§ TASK STATEMENT
Scan the entries below for the word "required". Copy out every line in which it occurs.

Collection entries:

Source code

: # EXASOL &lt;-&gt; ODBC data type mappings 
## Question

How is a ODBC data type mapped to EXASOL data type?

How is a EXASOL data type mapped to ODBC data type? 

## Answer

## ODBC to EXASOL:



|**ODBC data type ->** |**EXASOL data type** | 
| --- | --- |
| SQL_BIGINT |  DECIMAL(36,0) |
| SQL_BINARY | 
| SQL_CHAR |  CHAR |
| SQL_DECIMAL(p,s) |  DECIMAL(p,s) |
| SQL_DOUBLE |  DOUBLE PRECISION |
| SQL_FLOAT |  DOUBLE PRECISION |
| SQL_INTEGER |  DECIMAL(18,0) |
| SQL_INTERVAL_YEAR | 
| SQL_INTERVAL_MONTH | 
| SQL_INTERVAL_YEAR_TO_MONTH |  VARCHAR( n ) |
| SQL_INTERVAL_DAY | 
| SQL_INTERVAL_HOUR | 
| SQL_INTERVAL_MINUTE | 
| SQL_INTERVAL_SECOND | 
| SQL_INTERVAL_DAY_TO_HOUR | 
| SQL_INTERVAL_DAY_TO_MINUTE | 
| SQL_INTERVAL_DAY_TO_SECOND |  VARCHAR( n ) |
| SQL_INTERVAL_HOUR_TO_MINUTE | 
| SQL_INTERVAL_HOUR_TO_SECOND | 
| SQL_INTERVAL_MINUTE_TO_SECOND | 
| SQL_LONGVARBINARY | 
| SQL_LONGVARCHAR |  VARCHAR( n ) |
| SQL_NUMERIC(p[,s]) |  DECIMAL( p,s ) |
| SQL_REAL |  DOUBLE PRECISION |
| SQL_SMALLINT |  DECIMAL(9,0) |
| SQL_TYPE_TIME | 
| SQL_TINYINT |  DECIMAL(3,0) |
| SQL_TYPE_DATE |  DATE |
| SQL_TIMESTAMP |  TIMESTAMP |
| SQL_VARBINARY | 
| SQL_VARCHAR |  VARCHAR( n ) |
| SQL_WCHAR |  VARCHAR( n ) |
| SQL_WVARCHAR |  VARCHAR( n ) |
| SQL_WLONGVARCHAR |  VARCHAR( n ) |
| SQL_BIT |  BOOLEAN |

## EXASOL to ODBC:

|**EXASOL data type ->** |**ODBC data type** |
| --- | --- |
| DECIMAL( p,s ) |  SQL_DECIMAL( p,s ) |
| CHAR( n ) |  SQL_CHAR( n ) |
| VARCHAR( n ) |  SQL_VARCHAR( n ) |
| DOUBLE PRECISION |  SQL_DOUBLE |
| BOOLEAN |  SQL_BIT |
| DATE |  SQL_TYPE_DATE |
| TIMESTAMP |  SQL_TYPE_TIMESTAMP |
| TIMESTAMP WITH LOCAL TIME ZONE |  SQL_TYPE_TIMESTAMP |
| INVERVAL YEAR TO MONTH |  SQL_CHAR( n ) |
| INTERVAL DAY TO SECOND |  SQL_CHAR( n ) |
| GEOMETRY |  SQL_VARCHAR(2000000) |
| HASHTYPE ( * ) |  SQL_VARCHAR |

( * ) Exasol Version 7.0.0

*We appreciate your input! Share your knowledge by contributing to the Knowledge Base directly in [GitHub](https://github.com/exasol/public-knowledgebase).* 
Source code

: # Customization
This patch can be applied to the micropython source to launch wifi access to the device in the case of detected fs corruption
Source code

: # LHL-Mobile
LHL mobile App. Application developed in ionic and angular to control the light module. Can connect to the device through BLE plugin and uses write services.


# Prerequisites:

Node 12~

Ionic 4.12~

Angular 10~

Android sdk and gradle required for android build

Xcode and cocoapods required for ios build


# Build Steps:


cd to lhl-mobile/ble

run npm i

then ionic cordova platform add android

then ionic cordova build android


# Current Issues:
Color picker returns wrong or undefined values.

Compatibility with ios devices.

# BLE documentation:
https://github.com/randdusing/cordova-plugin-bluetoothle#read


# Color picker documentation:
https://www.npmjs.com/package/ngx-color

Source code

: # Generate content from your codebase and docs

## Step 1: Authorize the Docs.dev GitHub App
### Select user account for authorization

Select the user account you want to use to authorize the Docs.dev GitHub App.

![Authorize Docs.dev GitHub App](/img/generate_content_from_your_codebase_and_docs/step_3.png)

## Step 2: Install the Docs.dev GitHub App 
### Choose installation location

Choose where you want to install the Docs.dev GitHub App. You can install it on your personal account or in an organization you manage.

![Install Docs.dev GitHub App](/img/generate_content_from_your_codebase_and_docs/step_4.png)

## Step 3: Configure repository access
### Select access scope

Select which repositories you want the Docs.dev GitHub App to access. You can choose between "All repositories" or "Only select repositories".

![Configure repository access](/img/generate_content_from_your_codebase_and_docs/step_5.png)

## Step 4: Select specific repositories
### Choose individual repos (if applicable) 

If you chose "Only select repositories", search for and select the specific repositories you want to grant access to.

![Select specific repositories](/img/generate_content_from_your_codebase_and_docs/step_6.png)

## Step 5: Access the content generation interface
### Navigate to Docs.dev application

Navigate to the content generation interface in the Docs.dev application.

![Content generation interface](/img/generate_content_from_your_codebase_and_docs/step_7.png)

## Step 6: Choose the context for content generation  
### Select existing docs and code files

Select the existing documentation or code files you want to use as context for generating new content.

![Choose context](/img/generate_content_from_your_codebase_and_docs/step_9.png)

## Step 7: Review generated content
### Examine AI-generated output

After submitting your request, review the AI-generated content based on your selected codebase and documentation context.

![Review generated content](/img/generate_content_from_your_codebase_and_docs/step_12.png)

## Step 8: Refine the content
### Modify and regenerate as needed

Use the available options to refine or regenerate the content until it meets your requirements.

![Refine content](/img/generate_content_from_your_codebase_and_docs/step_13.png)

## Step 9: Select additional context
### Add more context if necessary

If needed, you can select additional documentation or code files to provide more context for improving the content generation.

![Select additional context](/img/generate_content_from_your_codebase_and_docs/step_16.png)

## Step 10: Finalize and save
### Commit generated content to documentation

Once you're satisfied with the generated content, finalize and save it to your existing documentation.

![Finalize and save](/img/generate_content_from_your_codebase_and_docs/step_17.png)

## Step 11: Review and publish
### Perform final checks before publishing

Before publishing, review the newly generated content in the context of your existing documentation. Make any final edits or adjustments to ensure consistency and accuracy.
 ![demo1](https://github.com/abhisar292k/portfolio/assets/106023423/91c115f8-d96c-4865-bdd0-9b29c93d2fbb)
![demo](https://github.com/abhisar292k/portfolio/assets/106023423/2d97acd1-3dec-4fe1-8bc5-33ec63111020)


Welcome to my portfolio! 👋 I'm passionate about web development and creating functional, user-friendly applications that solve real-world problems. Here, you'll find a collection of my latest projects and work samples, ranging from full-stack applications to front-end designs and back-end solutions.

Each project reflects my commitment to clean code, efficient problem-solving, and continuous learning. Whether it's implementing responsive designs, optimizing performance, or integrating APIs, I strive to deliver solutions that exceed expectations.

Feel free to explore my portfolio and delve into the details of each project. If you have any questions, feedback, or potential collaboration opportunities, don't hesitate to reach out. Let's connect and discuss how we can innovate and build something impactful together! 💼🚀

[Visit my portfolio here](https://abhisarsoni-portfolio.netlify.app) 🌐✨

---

§ EXERCISE OUTPUT
Android sdk and gradle required for android build
Xcode and cocoapods required for ios build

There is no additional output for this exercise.